If you care about doing it properly:
- Set up a standardised installation and configuration that enables Master Password. Make it a dismissable "offence" to tamper with matters relating to the business's security.
- If you're having to share your own password with others (perhaps for access to an SMTP server for sending) , then your email arrangements are not adequate for your business needs. Get yourself an enterprise grade solution where each user has their own email account with its own passwords. Then no-one need know your, or anyone else's passwords. Done properly, this will allow you to set up groups so that users who are entitled to do so can formally share accounts, but using their own passwords.
- Don't share computers, or if you must, set up individual user accounts to regulate who can see what. Or at least set up a guest account for those who need to borrow your computer.
I don't get your misgivings about the Master Password. If it's enabled, no-one other than the owner of the Master Password can accidentally view stored passwords. If someone disables the Master Password, the stored passwords will be deleted, and must be re-entered. And that employee is now in line for disciplinary action. But if a user is confined to their own user account, they can't see your passwords anyway. If you need to tell others your own password, see (2) above.
I give a pc with email@email.com configured in thunderbird to a person. I want to avoid that this person read, delete or send mails from another pc (for example at his home or when he aren't in front of the pc configured by me).

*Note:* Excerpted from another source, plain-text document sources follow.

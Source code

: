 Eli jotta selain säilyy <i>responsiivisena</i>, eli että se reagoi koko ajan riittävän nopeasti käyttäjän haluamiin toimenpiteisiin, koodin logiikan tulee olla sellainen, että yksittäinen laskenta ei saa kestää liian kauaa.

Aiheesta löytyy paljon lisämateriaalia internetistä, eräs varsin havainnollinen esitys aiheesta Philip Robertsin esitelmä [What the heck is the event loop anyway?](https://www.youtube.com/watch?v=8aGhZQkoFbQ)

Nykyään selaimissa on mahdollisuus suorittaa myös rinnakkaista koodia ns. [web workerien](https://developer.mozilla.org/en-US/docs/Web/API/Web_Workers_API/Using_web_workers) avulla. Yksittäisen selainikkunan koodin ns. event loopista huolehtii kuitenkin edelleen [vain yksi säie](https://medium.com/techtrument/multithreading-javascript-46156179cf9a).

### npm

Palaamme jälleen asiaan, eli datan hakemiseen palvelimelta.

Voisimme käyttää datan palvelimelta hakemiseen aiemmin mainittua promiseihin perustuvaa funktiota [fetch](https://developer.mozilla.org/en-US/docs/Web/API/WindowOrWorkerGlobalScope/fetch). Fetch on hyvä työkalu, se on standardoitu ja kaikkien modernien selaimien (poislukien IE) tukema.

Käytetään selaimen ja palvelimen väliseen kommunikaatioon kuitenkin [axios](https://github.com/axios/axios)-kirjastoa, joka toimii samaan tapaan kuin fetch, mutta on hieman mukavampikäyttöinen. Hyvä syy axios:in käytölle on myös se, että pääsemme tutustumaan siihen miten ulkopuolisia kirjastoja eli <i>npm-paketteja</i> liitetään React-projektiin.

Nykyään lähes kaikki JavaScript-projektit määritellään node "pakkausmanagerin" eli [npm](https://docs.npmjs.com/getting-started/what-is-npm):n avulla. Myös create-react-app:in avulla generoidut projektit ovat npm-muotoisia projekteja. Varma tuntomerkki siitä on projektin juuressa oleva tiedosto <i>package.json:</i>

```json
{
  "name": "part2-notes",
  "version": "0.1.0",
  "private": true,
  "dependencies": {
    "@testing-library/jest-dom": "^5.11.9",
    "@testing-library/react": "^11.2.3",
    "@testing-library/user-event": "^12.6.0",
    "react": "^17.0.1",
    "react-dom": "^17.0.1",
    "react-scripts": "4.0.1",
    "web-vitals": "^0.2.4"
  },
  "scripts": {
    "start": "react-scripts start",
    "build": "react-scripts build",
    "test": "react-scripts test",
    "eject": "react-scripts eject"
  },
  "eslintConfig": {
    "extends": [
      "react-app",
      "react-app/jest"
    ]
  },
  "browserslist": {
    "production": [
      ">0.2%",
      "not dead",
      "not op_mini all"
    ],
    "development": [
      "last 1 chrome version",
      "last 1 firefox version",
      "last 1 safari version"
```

I want that he can use email@email.com only from the pc that i have configured. Is it possbile with thunderbird, now, in other ways? if not, ok, i give up! i have to search another software.
Please, does anyone know if is it possible to remove/disable show password manually or with a workaround? (with a css file or editing some code or some registry value)
How does you setting this up in Thunderbird, with a Master Password, not achieve your wishes?
I remember many years ago I was in a situation where I had lost track of an email password and Outlook Express had no means to allow me to view it.
My approach then was to use Ethereal (now known as Wireshark) to examine the packets sent by Outlook Express to the server, where the password was shown in clear text. Note that this approach wouldn't be feasible if the account had used SSL or TLS to encrypt the login.
So, I think Thunderbird, with a Master Password, (known only to you) and TLS or SSL would make it very hard for the user to discover the password. However I believe that in some jurisdictions this arrangement might be viewed as improper and possibly illegal; a user should be able to set his own password and not have to divulge it to anyone, including his employer - and as the owner of the Master Password, you would have the ability to view your users' passwords. At my own place of work, admins can't see users' passwords, except when they re-set a password to allow a user to regain access to an account where the password has been forgotten. Normally the first thing the user has to do after the password reset is set up his own personal password
I think you need an enterprise grade solution where you have control of the accounts and the server. Running or operating the server yourself would give you full control over your user's access to the account.